• TRY IT: Which lines in the data below contain the string "stepsize"? Show each one.

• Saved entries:

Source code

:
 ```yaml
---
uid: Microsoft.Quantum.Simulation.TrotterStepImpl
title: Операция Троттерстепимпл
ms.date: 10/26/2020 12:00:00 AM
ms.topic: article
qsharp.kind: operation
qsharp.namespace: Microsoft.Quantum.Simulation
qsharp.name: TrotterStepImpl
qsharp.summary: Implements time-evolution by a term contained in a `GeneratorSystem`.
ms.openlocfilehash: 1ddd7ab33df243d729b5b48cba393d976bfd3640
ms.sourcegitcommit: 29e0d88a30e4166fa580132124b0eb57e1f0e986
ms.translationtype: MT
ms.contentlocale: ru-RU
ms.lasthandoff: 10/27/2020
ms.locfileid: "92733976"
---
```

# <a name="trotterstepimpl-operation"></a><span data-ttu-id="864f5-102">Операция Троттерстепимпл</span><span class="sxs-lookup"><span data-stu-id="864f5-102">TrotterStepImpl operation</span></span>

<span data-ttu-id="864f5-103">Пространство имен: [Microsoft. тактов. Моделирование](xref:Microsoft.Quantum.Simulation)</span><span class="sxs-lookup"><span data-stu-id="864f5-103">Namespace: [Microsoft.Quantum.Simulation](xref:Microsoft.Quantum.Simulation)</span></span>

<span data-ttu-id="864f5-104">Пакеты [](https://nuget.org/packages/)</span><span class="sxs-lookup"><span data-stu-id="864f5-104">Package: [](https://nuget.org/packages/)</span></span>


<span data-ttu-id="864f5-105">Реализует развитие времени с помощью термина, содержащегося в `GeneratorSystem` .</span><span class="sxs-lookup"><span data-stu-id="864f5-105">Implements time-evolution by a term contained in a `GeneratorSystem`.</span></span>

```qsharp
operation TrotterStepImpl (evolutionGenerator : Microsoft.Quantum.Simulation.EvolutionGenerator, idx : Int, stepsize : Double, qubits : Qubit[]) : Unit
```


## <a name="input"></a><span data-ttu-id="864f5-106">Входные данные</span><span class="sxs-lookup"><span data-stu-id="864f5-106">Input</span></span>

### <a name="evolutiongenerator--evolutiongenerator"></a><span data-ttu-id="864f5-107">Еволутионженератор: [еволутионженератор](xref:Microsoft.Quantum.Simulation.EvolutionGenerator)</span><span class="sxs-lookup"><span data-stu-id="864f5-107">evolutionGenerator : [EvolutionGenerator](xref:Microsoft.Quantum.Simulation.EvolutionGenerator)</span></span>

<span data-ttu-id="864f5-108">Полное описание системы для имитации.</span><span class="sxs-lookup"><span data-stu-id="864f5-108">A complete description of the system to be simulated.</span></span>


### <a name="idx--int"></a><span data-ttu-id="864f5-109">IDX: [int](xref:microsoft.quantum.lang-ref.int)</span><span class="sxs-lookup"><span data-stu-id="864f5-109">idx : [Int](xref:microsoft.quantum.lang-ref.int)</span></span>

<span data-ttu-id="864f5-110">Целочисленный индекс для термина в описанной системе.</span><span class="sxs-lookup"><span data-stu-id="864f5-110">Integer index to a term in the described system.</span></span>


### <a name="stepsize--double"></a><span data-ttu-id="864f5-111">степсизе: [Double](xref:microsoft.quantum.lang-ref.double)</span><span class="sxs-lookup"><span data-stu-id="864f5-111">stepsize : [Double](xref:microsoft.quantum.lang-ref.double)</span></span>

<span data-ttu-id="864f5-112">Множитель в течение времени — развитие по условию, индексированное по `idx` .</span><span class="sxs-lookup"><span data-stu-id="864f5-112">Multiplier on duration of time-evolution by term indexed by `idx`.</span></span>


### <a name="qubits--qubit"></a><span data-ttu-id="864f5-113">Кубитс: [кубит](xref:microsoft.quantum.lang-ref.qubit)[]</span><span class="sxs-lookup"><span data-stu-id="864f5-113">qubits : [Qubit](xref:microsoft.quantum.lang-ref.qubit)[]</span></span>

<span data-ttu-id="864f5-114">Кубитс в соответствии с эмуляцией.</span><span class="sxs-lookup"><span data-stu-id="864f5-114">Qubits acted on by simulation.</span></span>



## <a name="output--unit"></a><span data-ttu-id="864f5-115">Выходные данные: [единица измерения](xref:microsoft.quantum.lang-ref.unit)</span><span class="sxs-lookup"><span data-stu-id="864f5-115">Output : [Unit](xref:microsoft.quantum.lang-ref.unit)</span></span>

• EXERCISE ANSWER:
operation TrotterStepImpl (evolutionGenerator : Microsoft.Quantum.Simulation.EvolutionGenerator, idx : Int, stepsize : Double, qubits : Qubit[]) : Unit
### <a name="stepsize--double"></a><span data-ttu-id="864f5-111">степсизе: [Double](xref:microsoft.quantum.lang-ref.double)</span><span class="sxs-lookup"><span data-stu-id="864f5-111">stepsize : [Double](xref:microsoft.quantum.lang-ref.double)</span></span>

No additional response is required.